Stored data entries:
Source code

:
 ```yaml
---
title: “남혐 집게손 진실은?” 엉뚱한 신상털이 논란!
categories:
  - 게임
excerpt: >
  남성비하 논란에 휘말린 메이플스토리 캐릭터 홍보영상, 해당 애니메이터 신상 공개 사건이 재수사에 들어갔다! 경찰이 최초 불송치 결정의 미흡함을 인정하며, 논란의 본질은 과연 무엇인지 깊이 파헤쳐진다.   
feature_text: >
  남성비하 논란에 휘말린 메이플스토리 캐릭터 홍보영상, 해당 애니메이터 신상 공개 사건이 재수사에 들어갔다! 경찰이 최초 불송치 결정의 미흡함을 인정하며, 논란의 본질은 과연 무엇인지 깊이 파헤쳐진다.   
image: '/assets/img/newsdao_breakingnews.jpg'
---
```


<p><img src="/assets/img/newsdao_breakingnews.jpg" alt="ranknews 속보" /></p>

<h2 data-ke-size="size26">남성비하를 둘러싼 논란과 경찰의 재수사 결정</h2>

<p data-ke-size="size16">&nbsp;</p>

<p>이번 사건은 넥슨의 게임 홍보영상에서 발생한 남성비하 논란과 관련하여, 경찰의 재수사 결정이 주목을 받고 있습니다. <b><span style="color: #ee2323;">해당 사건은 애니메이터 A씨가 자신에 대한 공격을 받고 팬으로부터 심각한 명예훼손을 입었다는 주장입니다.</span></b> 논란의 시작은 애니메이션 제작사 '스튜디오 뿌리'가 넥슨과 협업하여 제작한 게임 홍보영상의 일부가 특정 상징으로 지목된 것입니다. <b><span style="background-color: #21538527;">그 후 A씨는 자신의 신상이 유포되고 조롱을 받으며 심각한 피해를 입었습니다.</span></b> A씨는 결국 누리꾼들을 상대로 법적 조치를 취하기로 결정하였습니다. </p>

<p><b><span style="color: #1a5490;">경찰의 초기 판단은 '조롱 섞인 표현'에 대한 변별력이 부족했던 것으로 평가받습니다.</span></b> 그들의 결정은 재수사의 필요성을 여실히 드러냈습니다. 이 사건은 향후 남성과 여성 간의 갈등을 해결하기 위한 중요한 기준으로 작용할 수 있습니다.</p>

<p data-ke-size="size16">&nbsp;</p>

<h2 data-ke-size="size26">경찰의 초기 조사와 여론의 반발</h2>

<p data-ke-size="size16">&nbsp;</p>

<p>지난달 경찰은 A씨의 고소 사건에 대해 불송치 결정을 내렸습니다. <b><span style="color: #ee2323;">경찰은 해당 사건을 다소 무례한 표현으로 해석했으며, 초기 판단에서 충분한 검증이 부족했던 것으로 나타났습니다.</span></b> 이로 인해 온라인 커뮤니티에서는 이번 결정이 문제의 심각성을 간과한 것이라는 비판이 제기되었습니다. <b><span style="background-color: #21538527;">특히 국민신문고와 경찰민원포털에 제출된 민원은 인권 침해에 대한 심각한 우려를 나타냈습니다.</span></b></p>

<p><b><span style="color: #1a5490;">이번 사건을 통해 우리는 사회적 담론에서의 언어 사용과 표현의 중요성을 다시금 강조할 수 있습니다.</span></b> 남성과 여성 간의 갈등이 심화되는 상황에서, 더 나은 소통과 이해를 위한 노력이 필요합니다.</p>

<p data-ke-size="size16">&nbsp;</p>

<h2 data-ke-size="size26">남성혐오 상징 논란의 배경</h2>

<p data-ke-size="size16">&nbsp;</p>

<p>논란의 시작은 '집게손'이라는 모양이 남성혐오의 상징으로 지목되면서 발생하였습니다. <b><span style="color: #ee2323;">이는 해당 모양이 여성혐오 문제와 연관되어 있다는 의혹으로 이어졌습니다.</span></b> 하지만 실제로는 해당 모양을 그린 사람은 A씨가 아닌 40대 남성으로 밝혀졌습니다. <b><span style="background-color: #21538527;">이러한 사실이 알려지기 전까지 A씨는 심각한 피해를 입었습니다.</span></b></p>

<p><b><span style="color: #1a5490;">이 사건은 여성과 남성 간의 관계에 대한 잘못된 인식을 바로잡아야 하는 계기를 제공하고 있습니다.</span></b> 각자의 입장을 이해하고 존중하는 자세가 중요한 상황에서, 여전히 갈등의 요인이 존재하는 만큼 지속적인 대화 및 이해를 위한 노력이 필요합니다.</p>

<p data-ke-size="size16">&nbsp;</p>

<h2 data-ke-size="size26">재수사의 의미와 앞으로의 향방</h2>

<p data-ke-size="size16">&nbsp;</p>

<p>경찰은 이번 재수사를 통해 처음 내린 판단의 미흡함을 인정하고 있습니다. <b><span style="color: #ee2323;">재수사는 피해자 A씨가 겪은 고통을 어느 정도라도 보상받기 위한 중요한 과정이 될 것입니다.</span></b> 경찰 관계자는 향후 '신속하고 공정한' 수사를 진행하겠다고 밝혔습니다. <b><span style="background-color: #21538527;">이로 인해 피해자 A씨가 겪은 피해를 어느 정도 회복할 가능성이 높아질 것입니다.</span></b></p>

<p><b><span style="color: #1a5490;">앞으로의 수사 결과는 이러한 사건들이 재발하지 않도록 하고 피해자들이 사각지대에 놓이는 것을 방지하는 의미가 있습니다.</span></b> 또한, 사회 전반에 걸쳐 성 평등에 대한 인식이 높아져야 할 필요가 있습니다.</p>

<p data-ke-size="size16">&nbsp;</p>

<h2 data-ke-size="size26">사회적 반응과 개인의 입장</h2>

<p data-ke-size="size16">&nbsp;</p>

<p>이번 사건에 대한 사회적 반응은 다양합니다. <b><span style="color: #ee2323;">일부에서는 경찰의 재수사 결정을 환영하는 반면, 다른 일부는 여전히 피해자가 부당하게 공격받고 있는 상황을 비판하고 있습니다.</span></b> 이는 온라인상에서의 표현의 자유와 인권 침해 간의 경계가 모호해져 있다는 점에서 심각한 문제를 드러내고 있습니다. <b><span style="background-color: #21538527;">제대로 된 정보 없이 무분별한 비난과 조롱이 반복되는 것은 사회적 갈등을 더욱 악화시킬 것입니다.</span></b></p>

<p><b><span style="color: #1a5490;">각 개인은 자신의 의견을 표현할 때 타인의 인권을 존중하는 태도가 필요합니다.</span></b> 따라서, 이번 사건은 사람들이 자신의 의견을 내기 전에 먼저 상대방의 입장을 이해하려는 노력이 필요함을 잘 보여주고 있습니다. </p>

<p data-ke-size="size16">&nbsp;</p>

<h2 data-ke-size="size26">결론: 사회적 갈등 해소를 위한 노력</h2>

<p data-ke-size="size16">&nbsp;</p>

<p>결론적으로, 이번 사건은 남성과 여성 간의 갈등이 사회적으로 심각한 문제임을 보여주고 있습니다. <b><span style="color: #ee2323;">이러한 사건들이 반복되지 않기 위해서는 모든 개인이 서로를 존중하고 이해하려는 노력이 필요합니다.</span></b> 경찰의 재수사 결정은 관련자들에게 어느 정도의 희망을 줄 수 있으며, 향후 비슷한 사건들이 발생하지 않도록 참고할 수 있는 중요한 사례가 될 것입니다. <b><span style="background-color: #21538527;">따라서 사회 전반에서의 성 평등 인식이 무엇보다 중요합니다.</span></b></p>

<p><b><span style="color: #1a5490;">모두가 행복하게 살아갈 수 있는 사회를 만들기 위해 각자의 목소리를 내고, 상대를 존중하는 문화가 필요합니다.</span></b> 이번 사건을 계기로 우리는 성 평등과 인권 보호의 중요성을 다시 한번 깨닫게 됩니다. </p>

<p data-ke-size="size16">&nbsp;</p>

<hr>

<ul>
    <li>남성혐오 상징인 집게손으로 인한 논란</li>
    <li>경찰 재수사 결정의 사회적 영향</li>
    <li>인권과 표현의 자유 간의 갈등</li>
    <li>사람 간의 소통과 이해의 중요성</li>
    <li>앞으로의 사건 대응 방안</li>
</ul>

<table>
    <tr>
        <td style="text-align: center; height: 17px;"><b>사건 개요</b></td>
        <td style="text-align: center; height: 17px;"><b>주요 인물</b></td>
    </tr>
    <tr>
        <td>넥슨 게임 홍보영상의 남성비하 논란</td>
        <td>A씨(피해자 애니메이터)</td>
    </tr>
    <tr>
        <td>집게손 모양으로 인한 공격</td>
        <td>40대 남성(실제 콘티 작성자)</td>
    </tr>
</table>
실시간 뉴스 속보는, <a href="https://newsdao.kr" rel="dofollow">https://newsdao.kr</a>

* * *

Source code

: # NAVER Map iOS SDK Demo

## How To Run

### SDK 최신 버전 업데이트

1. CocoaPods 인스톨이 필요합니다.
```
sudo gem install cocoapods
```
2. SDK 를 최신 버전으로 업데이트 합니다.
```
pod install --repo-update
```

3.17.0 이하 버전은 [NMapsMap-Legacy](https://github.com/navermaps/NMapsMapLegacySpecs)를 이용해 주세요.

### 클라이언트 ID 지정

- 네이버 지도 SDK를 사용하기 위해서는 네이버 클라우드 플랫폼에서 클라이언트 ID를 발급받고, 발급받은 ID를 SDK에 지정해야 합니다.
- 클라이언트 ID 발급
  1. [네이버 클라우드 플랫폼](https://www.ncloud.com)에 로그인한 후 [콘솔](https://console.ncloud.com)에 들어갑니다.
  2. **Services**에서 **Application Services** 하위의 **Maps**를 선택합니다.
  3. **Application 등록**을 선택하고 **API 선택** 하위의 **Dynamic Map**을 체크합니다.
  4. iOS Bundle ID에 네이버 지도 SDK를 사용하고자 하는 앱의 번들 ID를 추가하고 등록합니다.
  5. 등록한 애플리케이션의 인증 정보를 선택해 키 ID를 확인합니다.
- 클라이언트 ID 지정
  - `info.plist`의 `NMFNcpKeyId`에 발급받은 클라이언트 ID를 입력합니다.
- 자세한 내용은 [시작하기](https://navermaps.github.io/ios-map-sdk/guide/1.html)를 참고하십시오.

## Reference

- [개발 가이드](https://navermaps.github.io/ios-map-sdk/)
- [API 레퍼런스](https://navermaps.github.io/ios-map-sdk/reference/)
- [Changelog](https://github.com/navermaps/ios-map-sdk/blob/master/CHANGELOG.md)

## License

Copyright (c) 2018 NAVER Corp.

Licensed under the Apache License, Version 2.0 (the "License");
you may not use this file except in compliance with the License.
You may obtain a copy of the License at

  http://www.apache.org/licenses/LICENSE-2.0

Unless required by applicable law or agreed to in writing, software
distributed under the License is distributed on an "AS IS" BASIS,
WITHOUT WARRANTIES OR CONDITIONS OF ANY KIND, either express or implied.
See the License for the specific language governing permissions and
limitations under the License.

▶ PROBLEM
Only lines that contain the string "Application" count; pick each one out of the records and copy it.

▶ RESULT OF THIS TASK
  2. **Services**에서 **Application Services** 하위의 **Maps**를 선택합니다.
  3. **Application 등록**을 선택하고 **API 선택** 하위의 **Dynamic Map**을 체크합니다.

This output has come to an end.